SZ: Und der Hochzeitstag selbst?

Emanuel: Der war für uns wahnsinnig lang: Morgens die Braut zurechtmachen, permanent wurden wir von A nach B gefahren, wir mussten ständig in Dianas Nähe sein, auch in der Kirche, um das Kleid ausrichten zu können...

SZ: ...das angeblich viel zu groß war und nicht in die Kutsche passte...

Emanuel: ...stimmt, es warf vorübergehend viel zu viele Falten, aber selbst das wirkte am Ende dramatisch. Tatsächlich sind es diese kleinen Mängel, die einen Ablauf erst richtig perfekt machen. Am späten Abend jedenfalls kamen wir völlig erschöpft zu Hause an. Das Telefon klingelte, und Diana war dran, um sich für den wunderschönen Tag zu bedanken.

SZ: Sehr rührend.

Emanuel: Natürlich klingt das rührend, aber ich muss sagen, dieser Anruf hat mich wirklich glücklich gemacht.

SZ: Was hat sich im Unterschied zu damals verändert bei der Diskussion um Hochzeit und Kleid?

Emanuel: Der wichtigste Unterschied ist, dass der Palast den Designer der Robe bisher nicht bekanntgegeben hat.

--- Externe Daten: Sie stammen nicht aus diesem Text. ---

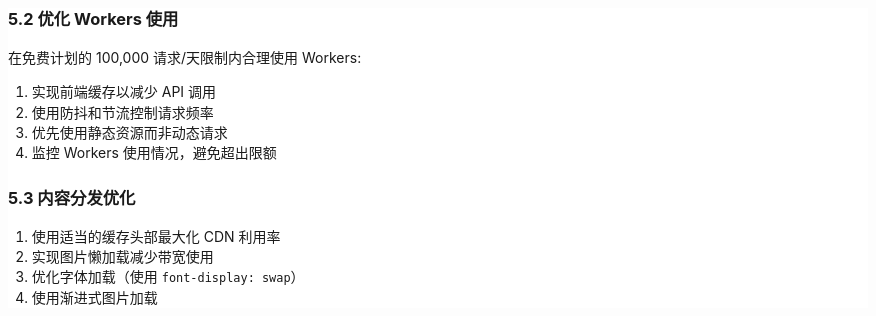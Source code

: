 ### 5.2 优化 Workers 使用

在免费计划的 100,000 请求/天限制内合理使用 Workers:

1. 实现前端缓存以减少 API 调用
2. 使用防抖和节流控制请求频率
3. 优先使用静态资源而非动态请求
4. 监控 Workers 使用情况，避免超出限额

### 5.3 内容分发优化

1. 使用适当的缓存头部最大化 CDN 利用率
2. 实现图片懒加载减少带宽使用
3. 优化字体加载（使用 `font-display: swap`）
4. 使用渐进式图片加载
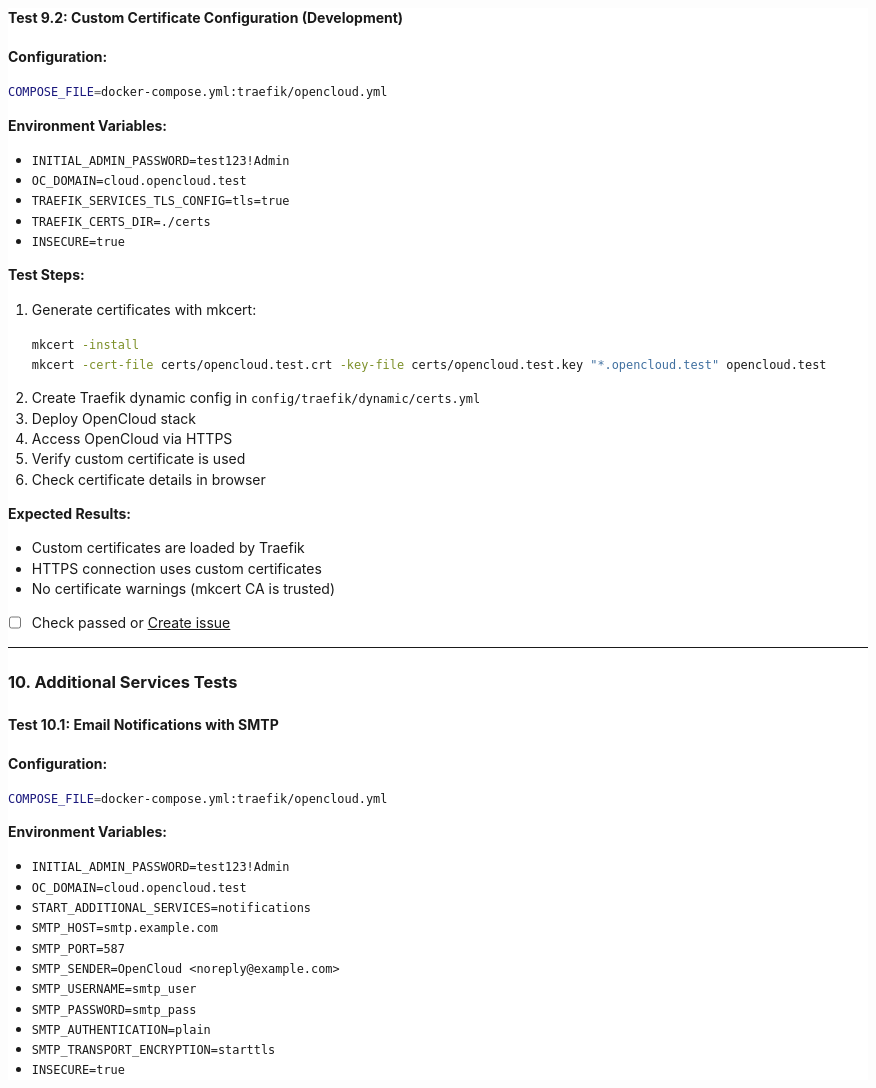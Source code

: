 
#### Test 9.2: Custom Certificate Configuration (Development)
**Configuration:**
```bash
COMPOSE_FILE=docker-compose.yml:traefik/opencloud.yml
```

**Environment Variables:**
- `INITIAL_ADMIN_PASSWORD=test123!Admin`
- `OC_DOMAIN=cloud.opencloud.test`
- `TRAEFIK_SERVICES_TLS_CONFIG=tls=true`
- `TRAEFIK_CERTS_DIR=./certs`
- `INSECURE=true`

**Test Steps:**
1. Generate certificates with mkcert:
   ```bash
   mkcert -install
   mkcert -cert-file certs/opencloud.test.crt -key-file certs/opencloud.test.key "*.opencloud.test" opencloud.test
   ```
2. Create Traefik dynamic config in `config/traefik/dynamic/certs.yml`
3. Deploy OpenCloud stack
4. Access OpenCloud via HTTPS
5. Verify custom certificate is used
6. Check certificate details in browser

**Expected Results:**
- Custom certificates are loaded by Traefik
- HTTPS connection uses custom certificates
- No certificate warnings (mkcert CA is trusted)

- [ ] Check passed or [Create issue](https://github.com/opencloud-eu/opencloud-compose/issues/new?title=Test%209.2%20Failed:%20Custom%20Certificate%20Configuration&body=**Parent%20Issue:**%20%23%0A%0A**Test%20ID:**%20Test%209.2%0A**Test%20Name:**%20Custom%20Certificate%20Configuration%20(Development)%0A**Date:**%20%0A**Tester:**%20%0A**Status:**%20FAILED%0A%0A**Issue%20Description:**%0A%0A**Steps%20to%20Reproduce:**%0A1.%20%0A%0A**Logs/Screenshots:**%0A%0A**Environment:**%0A-%20Docker%20version:%20%0A-%20Docker%20Compose%20version:%20%0A-%20OpenCloud%20version:%20&labels=Type:Bug)

---

### 10. Additional Services Tests

#### Test 10.1: Email Notifications with SMTP
**Configuration:**
```bash
COMPOSE_FILE=docker-compose.yml:traefik/opencloud.yml
```

**Environment Variables:**
- `INITIAL_ADMIN_PASSWORD=test123!Admin`
- `OC_DOMAIN=cloud.opencloud.test`
- `START_ADDITIONAL_SERVICES=notifications`
- `SMTP_HOST=smtp.example.com`
- `SMTP_PORT=587`
- `SMTP_SENDER=OpenCloud <noreply@example.com>`
- `SMTP_USERNAME=smtp_user`
- `SMTP_PASSWORD=smtp_pass`
- `SMTP_AUTHENTICATION=plain`
- `SMTP_TRANSPORT_ENCRYPTION=starttls`
- `INSECURE=true`
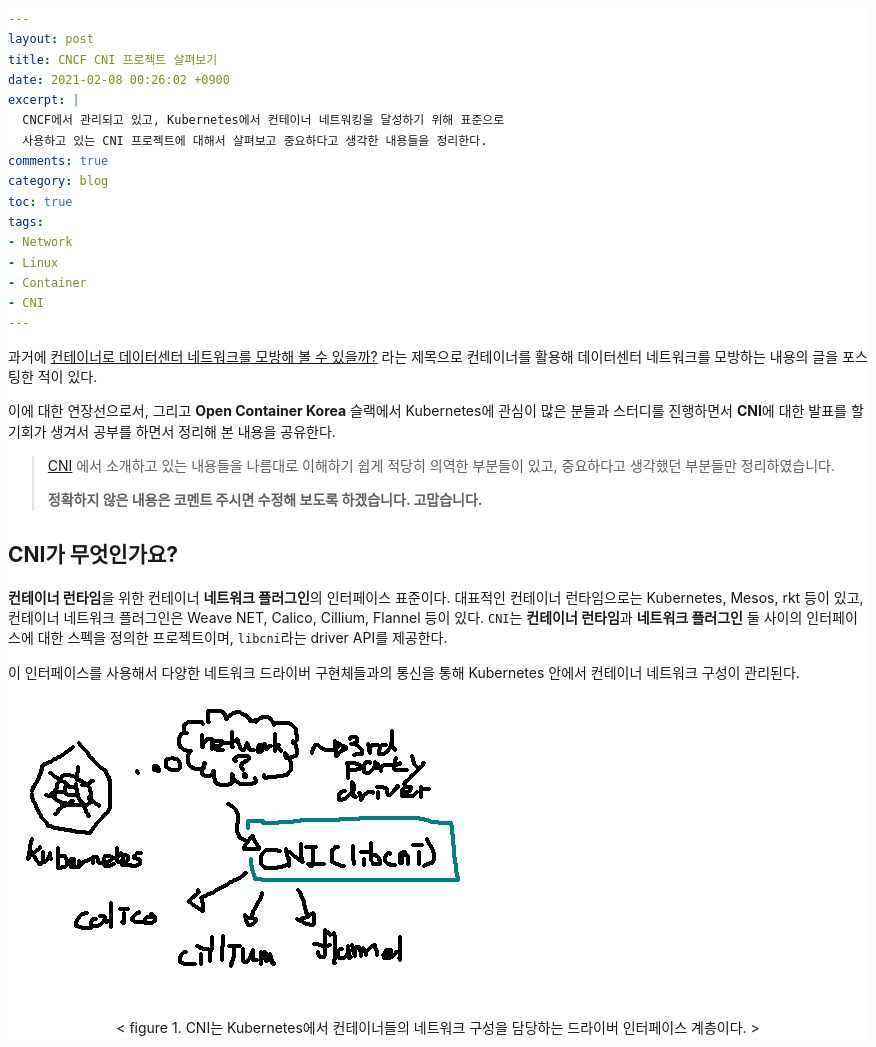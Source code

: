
 ```yaml
---
layout: post
title: CNCF CNI 프로젝트 살펴보기
date: 2021-02-08 00:26:02 +0900
excerpt: |
  CNCF에서 관리되고 있고, Kubernetes에서 컨테이너 네트워킹을 달성하기 위해 표준으로
  사용하고 있는 CNI 프로젝트에 대해서 살펴보고 중요하다고 생각한 내용들을 정리한다.
comments: true
category: blog
toc: true
tags:
- Network
- Linux
- Container
- CNI
---
```


과거에 [컨테이너로 데이터센터 네트워크를 모방해 볼 수 있을까?](/blog/2020/12/20/homemade-datacenter-network.html)
라는 제목으로 컨테이너를 활용해 데이터센터 네트워크를 모방하는 내용의 글을 포스팅한 적이 있다.

이에 대한 연장선으로서, 그리고 **Open Container Korea** 슬랙에서 Kubernetes에 관심이
많은 분들과 스터디를 진행하면서 **CNI**에 대한 발표를 할 기회가 생겨서 공부를 하면서 정리해
본 내용을 공유한다.

> [CNI](https://github.com/containernetworking/cni) 에서 소개하고 있는 내용들을
> 나름대로 이해하기 쉽게 적당히 의역한 부분들이 있고, 중요하다고 생각했던 부분들만 정리하였습니다.
>
> **정확하지 않은 내용은 코멘트 주시면 수정해 보도록 하겠습니다. 고맙습니다.**

## CNI가 무엇인가요?

**컨테이너 런타임**을 위한 컨테이너 **네트워크 플러그인**의 인터페이스 표준이다. 대표적인 컨테이너
런타임으로는 Kubernetes, Mesos, rkt 등이 있고, 컨테이너 네트워크 플러그인은 Weave NET,
Calico, Cillium, Flannel 등이 있다. `CNI`는 **컨테이너 런타임**과 **네트워크 플러그인**
둘 사이의 인터페이스에 대한 스펙을 정의한 프로젝트이며, `libcni`라는 driver API를 제공한다.

이 인터페이스를 사용해서 다양한 네트워크 드라이버 구현체들과의 통신을 통해 Kubernetes 안에서
컨테이너 네트워크 구성이 관리된다.

![what-is-cni](/assets/2021-02-07/fig1.png)
<center>< figure 1. CNI는 Kubernetes에서 컨테이너들의 네트워크 구성을 담당하는 드라이버 인터페이스 계층이다. ></center>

Ich vermute, dass der Name erst kurz vorher offiziell wird. Wenn Sie mich fragen, ist das heute der einzige Weg. In Zeiten von Mobiltelefonen, Hightechwanzen und Minikameras wird es immer schwieriger, ein Geheimnis zu bewahren.

SZ: Es wurde viel über Sarah Burton geredet, die neue Designerin bei Alexander McQueen. Haben Sie einen Tipp, wer das Rennen macht?

Emanuel: Bevor der Palast nichts bekanntgegeben hat, ist alles Spekulation.

SZ: Was sollte der Designer des Kleides beachten?

Emanuel: Ich denke nicht, dass er meinen Rat braucht. Aber wenn er sich daran orientiert, was die Wünsche der Braut sind, wird es funktionieren. Kate Middleton hat einen guten, klassischen Stil, und sie kennt sich in der Branche aus, sie werden gemeinsam etwas Tolles hinkriegen.

SZ: Was erwartet den Designer? Ewiger Ruhm? Oder wird er für immer nur mit dem Entwurf dieses einen Kleides in Verbindung gebracht werden?

Emanuel: Tatsächlich gab es Phasen, in denen ich es etwas schwierig fand, mich weiterzuentwickeln. Weil jeder immer wieder von demselben Kleid sprach, das alles andere zu überstrahlen schien. Trotzdem bereue ich absolut nicht, das Kleid entworfen zu haben. Allein eine solche Hochzeit auf diese Art mitzuerleben, das war phantastisch.

SZ: Mrs. Emanuel, wäre Dianas Hochzeitskleid heute noch tragbar?

Emanuel: Nein, wirklich nicht. Die Robe ist ein echtes Kind der 80er Jahre.